[PROVIDED INFORMATION — start]

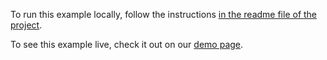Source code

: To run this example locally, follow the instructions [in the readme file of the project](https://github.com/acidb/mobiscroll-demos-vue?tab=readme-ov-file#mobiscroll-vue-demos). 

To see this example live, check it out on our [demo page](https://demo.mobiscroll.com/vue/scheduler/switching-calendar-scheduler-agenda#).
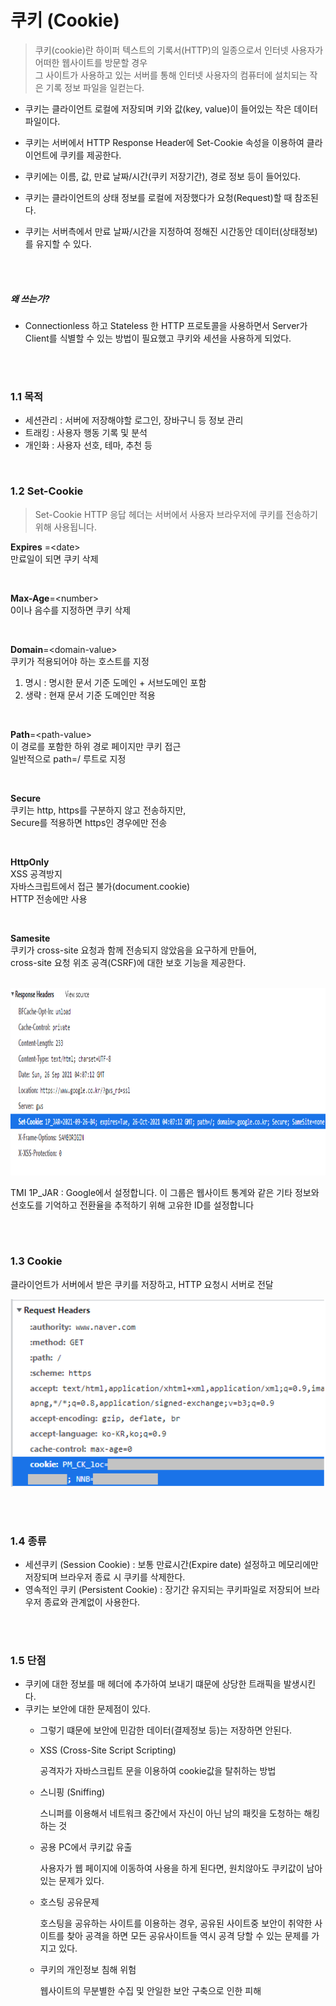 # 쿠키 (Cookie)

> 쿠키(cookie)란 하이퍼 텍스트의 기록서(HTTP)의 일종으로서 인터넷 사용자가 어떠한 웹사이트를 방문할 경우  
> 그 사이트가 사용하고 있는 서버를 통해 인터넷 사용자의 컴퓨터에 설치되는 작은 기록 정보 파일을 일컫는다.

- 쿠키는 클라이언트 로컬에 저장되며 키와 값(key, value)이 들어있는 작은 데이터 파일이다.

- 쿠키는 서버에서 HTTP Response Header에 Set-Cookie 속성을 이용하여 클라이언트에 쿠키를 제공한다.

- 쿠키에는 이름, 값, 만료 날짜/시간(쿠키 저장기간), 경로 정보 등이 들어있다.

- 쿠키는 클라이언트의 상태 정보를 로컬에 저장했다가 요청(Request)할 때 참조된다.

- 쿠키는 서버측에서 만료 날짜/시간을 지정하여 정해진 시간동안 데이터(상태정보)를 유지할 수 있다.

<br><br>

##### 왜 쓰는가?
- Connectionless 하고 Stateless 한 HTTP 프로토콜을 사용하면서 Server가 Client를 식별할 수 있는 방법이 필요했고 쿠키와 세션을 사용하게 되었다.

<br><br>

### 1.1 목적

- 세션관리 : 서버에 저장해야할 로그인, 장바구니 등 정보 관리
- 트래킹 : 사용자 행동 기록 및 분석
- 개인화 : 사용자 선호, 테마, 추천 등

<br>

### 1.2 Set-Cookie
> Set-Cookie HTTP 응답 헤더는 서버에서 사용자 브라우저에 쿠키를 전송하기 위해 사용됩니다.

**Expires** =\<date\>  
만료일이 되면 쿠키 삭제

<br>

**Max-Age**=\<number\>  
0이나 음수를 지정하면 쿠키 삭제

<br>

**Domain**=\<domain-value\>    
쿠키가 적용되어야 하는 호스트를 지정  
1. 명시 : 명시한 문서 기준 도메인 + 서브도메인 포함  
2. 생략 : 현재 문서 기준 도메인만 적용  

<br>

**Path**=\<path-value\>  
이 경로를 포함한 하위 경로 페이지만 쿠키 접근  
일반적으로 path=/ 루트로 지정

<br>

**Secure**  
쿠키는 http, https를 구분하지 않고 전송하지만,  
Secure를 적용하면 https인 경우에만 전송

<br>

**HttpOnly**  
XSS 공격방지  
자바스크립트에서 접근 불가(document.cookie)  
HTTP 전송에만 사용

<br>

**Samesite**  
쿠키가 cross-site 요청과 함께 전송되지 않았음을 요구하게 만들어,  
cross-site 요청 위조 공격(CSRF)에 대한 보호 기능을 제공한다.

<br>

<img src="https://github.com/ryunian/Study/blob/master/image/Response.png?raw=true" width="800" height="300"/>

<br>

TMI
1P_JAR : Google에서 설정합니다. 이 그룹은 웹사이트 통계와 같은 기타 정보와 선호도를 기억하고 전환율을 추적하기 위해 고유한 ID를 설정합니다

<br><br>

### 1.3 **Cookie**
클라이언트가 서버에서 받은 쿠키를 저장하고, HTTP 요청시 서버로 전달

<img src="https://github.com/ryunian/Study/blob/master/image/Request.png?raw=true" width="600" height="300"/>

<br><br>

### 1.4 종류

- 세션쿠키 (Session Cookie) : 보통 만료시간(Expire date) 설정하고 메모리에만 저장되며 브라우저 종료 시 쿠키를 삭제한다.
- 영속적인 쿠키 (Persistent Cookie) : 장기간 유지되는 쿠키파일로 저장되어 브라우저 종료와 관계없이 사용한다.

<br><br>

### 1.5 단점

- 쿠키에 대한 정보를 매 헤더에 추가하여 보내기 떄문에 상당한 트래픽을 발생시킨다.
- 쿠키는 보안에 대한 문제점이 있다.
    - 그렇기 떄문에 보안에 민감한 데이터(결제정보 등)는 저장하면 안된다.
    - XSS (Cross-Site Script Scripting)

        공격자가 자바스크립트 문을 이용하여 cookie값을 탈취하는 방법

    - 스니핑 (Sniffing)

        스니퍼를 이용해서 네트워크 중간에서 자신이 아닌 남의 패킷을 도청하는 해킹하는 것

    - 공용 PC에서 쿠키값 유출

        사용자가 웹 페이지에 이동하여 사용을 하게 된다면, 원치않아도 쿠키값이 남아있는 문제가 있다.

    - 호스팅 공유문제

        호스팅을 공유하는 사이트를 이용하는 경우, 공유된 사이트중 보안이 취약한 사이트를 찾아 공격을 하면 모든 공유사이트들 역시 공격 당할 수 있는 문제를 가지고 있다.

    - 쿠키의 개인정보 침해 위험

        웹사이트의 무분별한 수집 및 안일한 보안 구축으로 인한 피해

[PROVIDED INFORMATION — finish]

▶ WORK ITEM
From the entries, give the number of lines where the string "Request" is found, and nothing else.

▶ SOLUTION
2